+12.5 percento l'aumento delle spese militari nel nostro paese nel biennio 2023 e 2024. Il soggetto di queste scelte è lo Stato, lo stesso che si mutila della sua funzione sociale, che regala la sanità ai privati, che non ha in mente politiche economiche e sociali rivolte ai lavoratori e alle classi più in difficoltà.
Nel contempo gli aumenti salariali previsti per i rinnovi contrattuali sia privati che pubblici sono ben al di sotto, certificando una consistente perdita del potere d'acquisto delle retribuzioni, rispetto al vertiginoso aumento dei prezzi. Mentre la folle corsa agli armamenti non conosce tregua, il raffronto tra questi dati rappresenta e fotografa le caratteristiche di quell'economia di guerra che oggi assume la forma di una vera e propria guerra ai salari.
Alle compatibilità che da decenni subiamo per effetto dell'osservanza ai diktat imposti dall'Ue, oggi si aggiungono le compatibilità dettate dal coinvolgimento politico e militare del nostro paese nei vari scenari di guerra, dall'Ucraina, alla missione Aspides, all'appoggio al genocidio che si sta compiendo nei confronti del popolo palestinese, ormai riconosciuto anche dagli organismi internazionali.
Nel frattempo gli orari di lavoro aumentano e un sistema integralmente fondato sul profitto mangia il nostro tempo di vita oltre che i nostri salari, attraverso un aumento dell'orario di lavoro che
ha reso il nostro Paese uno di quelli dove si lavora di più e si guadagna di meno.
A ciò si aggiunga quella vera e propria strage di morti sul lavoro che si consuma tragicamente ogni giorno.
A chi ci chiede adesione ideologica alla barbarie della guerra e resa incondizionata sul fronte dei salari e dei diritti, rispondiamo ribaltando lo schema e avviando una stagione contrattuale incompatibile con la logica della guerra.
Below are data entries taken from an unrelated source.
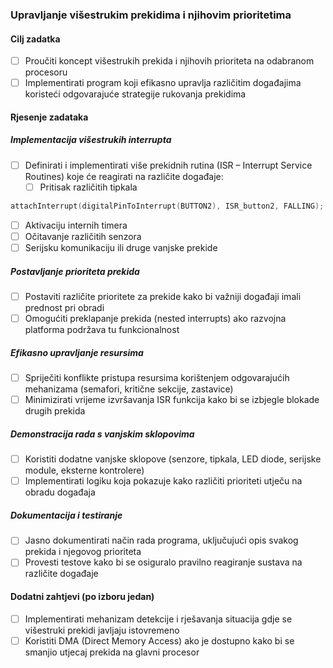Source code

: ### Upravljanje višestrukim prekidima i njihovim prioritetima  

#### Cilj zadatka  
- [ ] Proučiti koncept višestrukih prekida i njihovih prioriteta na odabranom procesoru  
- [ ] Implementirati program koji efikasno upravlja različitim događajima koristeći odgovarajuće strategije rukovanja prekidima  

#### Rjesenje zadataka  

##### Implementacija višestrukih interrupta  
- [ ] Definirati i implementirati više prekidnih rutina (ISR – Interrupt Service Routines) koje će reagirati na različite događaje:  
  - [ ] Pritisak različitih tipkala  
```cpp
attachInterrupt(digitalPinToInterrupt(BUTTON2), ISR_button2, FALLING);

```
  - [ ] Aktivaciju internih timera  
  - [ ] Očitavanje različitih senzora  
  - [ ] Serijsku komunikaciju ili druge vanjske prekide  

##### Postavljanje prioriteta prekida  
- [ ] Postaviti različite prioritete za prekide kako bi važniji događaji imali prednost pri obradi  
- [ ] Omogućiti preklapanje prekida (nested interrupts) ako razvojna platforma podržava tu funkcionalnost  

##### Efikasno upravljanje resursima  
- [ ] Spriječiti konflikte pristupa resursima korištenjem odgovarajućih mehanizama (semafori, kritične sekcije, zastavice)  
- [ ] Minimizirati vrijeme izvršavanja ISR funkcija kako bi se izbjegle blokade drugih prekida  

##### Demonstracija rada s vanjskim sklopovima  
- [ ] Koristiti dodatne vanjske sklopove (senzore, tipkala, LED diode, serijske module, eksterne kontrolere)  
- [ ] Implementirati logiku koja pokazuje kako različiti prioriteti utječu na obradu događaja  

##### Dokumentacija i testiranje  
- [ ] Jasno dokumentirati način rada programa, uključujući opis svakog prekida i njegovog prioriteta  
- [ ] Provesti testove kako bi se osiguralo pravilno reagiranje sustava na različite događaje  

#### Dodatni zahtjevi (po izboru jedan)  
- [ ] Implementirati mehanizam detekcije i rješavanja situacija gdje se višestruki prekidi javljaju istovremeno  
- [ ] Koristiti DMA (Direct Memory Access) ako je dostupno kako bi se smanjio utjecaj prekida na glavni procesor  
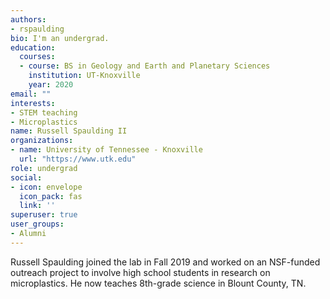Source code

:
 ```yaml
---
authors:
- rspaulding
bio: I'm an undergrad.
education:
  courses:
  - course: BS in Geology and Earth and Planetary Sciences
    institution: UT-Knoxville
    year: 2020
email: ""
interests:
- STEM teaching
- Microplastics
name: Russell Spaulding II
organizations:
- name: University of Tennessee - Knoxville
  url: "https://www.utk.edu"
role: undergrad
social:
- icon: envelope
  icon_pack: fas
  link: ''
superuser: true
user_groups:
- Alumni
---
```


Russell Spaulding joined the lab in Fall 2019 and worked on an NSF-funded outreach project to involve high school students in research on microplastics. He now teaches 8th-grade science in Blount County, TN. 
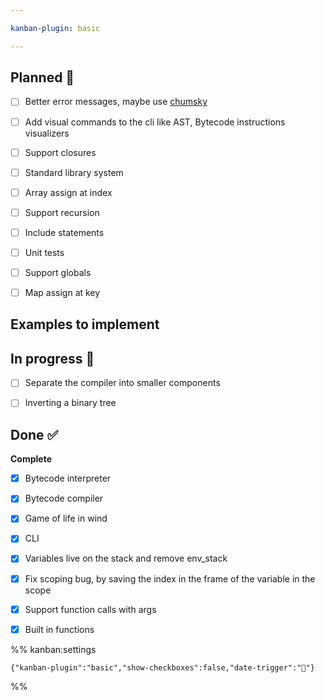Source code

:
 ```yaml
---

kanban-plugin: basic

---
```


## Planned 🤔

- [ ] Better error messages, maybe use [chumsky](https://github.com/zesterer/chumsky/)
- [ ] Add visual commands to the cli like AST, Bytecode instructions visualizers
- [ ] Support closures
- [ ] Standard library system
- [ ] Array assign at index
- [ ] Support recursion
- [ ] Include statements
- [ ] Unit tests
- [ ] Support globals
- [ ] Map assign at key


## Examples to implement



## In progress 🚧

- [ ] Separate the compiler into smaller components
- [ ] Inverting a binary tree


## Done ✅

**Complete**
- [x] Bytecode interpreter
- [x] Bytecode compiler
- [x] Game of life in wind
- [x] CLI
- [x] Variables live on the stack and remove env_stack
- [x] Fix scoping bug, by saving the index in the frame of the variable in the scope
- [x] Support function calls with args
- [x] Built in functions




%% kanban:settings
```
{"kanban-plugin":"basic","show-checkboxes":false,"date-trigger":"📅"}
```
%%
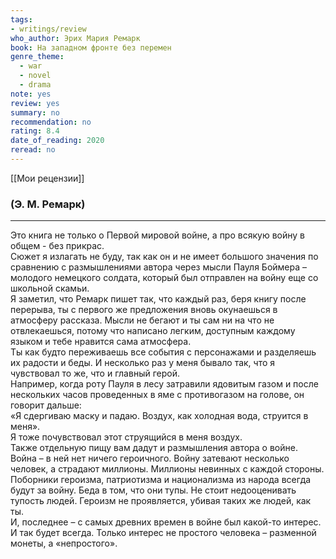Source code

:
 ```yaml
---
tags: 
- writings/review
who_author: Эрих Мария Ремарк
book: На западном фронте без перемен
genre_theme:
  - war
  - novel
  - drama
note: yes
review: yes
summary: no
recommendation: no
rating: 8.4
date_of_reading: 2020
reread: no
---
```

[[Мои рецензии]]
### (Э. М. Ремарк)
---

Это книга не только о Первой мировой войне, а про всякую войну в общем - без прикрас.  
Сюжет я излагать не буду, так как он и не имеет большого значения по сравнению с размышлениями автора через мысли Пауля Боймера – молодого немецкого солдата, который был отправлен на войну еще со школьной скамьи.  
Я заметил, что Ремарк пишет так, что каждый раз, беря книгу после перерыва, ты с первого же предложения вновь окунаешься в атмосферу рассказа. Мысли не бегают и ты сам ни на что не отвлекаешься, потому что написано легким, доступным каждому языком и тебе нравится сама атмосфера.  
Ты как будто переживаешь все события с персонажами и разделяешь их радости и беды. И несколько раз у меня бывало так, что я чувствовал то же, что и главный герой.  
Например, когда роту Пауля в лесу затравили ядовитым газом и после нескольких часов проведенных в яме с противогазом на голове, он говорит дальше:  
«Я сдергиваю маску и падаю. Воздух, как холодная вода, струится в меня».  
Я тоже почувствовал этот струящийся в меня воздух.  
Также отдельную пищу вам дадут и размышления автора о войне.  
Война – в ней нет ничего героичного. Войну затевают несколько человек, а страдают миллионы. Миллионы невинных с каждой стороны.  
Поборники героизма, патриотизма и национализма из народа всегда будут за войну. Беда в том, что они тупы. Не стоит недооценивать тупость людей. Героизм не проявляется, убивая таких же людей, как ты.  
И, последнее – с самых древних времен в войне был какой-то интерес. И так будет всегда. Только интерес не простого человека – разменной монеты, а «непростого».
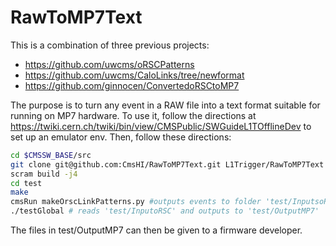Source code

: RawToMP7Text
============

This is a combination of three previous projects:
* https://github.com/uwcms/oRSCPatterns
* https://github.com/uwcms/CaloLinks/tree/newformat
* https://github.com/ginnocen/ConvertedoRSCtoMP7

The purpose is to turn any event in a RAW file into a text format suitable for running on MP7 hardware. To use it, follow the directions at https://twiki.cern.ch/twiki/bin/view/CMSPublic/SWGuideL1TOfflineDev to set up an emulator env. Then, follow these directions:

```sh
cd $CMSSW_BASE/src
git clone git@github.com:CmsHI/RawToMP7Text.git L1Trigger/RawToMP7Text
scram build -j4
cd test
make
cmsRun makeOrscLinkPatterns.py #outputs events to folder 'test/InputsoRSC'
./testGlobal # reads 'test/InputoRSC' and outputs to 'test/OutputMP7'
```

The files in  test/OutputMP7 can then be given to a firmware developer.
Salario minimo di almeno 10 euro sui minimi tabellari e indicizzato al costo della vita,
300 euro netti mensili di recupero in busta paga, aumenti contrattuali veri e un sistema di adeguamento delle retribuzioni all'inflazione, riduzione dell'orario di lavoro a parità di salario (una settimana lavorativa articolata in 4 giorni settimanali con un orario giornaliero non superiore alle 7 ore e mezza) e introduzione del reato di omicidio sul lavoro nel nostro ordinamento giuridico, costituiscono le nostre rivendicazioni per ribaltare lo schema di rinnovi contrattuali a perdere.
Sul fronte del diritto alla casa occorre introdurre un sistema di controllo degli affitti e almeno un milione di case popolari come effetto di calmierazione del mercato privato.
Con questi contenuti, emersi chiaramente durante una partecipatissima assemblea che si è tenuta il 16 maggio, Usb parteciperà alla manifestazione indetta da un variegato fronte sindacale, politico e studentesco contro il governo Meloni e le sue politiche guerrafondaie e antisociali. È necessario lottare per il cambiamento.
1° giugno ore 14.30 corteo P.zza Vittorio.